Qualifications databases help people, schools, and employers understand, compare, and trust qualifications. They are key to digital services like automated advice tools and digital certificates. This guide supports countries in creating strong national qualifications databases based on the European Interoperability Framework (EIF).
The EIF helps public services work better across borders. It promotes open standards, reuse of resources, user-friendly design, and collaboration.
To build a good database, countries must focus on four main areas:
Legal (Regulatory): Countries should create a national database that acts as the official source of qualifications. Laws must support clear, secure, and fair data collection. Rules should also define how data is structured.
Organisational: The database needs strong governance and clear processes. These cover how qualifications are designed, approved, published, updated, and reviewed. A good structure separates strategic, governance, and operational tasks.
Semantic: It’s important to use shared language and definitions. Data should be treated as a valuable resource. Countries should agree on reference terms and adopt the European Learning Model (ELM), or map their systems to it, to make sharing easier and cheaper.

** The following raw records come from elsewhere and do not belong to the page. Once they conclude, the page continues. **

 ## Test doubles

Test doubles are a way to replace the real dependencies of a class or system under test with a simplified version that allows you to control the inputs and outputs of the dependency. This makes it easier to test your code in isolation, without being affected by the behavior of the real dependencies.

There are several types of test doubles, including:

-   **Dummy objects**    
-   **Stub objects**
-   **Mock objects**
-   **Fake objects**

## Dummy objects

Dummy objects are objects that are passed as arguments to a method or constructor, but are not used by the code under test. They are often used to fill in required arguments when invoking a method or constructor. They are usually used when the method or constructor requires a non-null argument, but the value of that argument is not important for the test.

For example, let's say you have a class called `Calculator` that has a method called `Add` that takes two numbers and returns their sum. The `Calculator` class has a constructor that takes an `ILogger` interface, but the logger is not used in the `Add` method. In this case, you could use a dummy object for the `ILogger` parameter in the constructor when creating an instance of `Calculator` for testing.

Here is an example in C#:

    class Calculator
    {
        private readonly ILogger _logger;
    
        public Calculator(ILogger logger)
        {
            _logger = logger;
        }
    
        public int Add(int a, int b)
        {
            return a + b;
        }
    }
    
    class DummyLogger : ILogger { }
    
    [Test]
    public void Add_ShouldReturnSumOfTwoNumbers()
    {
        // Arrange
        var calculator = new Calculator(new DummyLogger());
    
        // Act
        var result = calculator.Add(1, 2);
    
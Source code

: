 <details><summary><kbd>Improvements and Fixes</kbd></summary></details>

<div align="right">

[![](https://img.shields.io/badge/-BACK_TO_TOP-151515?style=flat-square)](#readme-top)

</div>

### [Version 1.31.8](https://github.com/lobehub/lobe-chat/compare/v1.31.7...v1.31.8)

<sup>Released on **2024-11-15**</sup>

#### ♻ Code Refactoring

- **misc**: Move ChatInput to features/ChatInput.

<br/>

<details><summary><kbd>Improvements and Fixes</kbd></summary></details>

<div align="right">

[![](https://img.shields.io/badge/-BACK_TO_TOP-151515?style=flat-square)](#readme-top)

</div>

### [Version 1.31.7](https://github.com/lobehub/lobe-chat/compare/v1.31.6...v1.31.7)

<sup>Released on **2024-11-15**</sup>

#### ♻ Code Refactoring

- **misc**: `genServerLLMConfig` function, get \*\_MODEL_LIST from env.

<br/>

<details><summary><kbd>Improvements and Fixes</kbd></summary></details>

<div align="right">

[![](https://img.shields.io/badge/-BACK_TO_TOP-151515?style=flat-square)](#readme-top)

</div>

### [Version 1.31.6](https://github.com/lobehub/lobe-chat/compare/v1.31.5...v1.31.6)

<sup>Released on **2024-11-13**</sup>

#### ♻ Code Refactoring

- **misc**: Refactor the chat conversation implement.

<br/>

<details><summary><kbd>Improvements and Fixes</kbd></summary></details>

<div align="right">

Technical: The system should allow collecting, storing, checking, publishing, searching, and exporting qualifications. It must meet technical standards, including secure access, stable links, and quality checks. Optional features include modern data formats and high-performance setups. The interface should be easy to use, accessible, and work across languages and devices.
By following these steps, countries can build trusted, connected databases that support qualification recognition and mobility.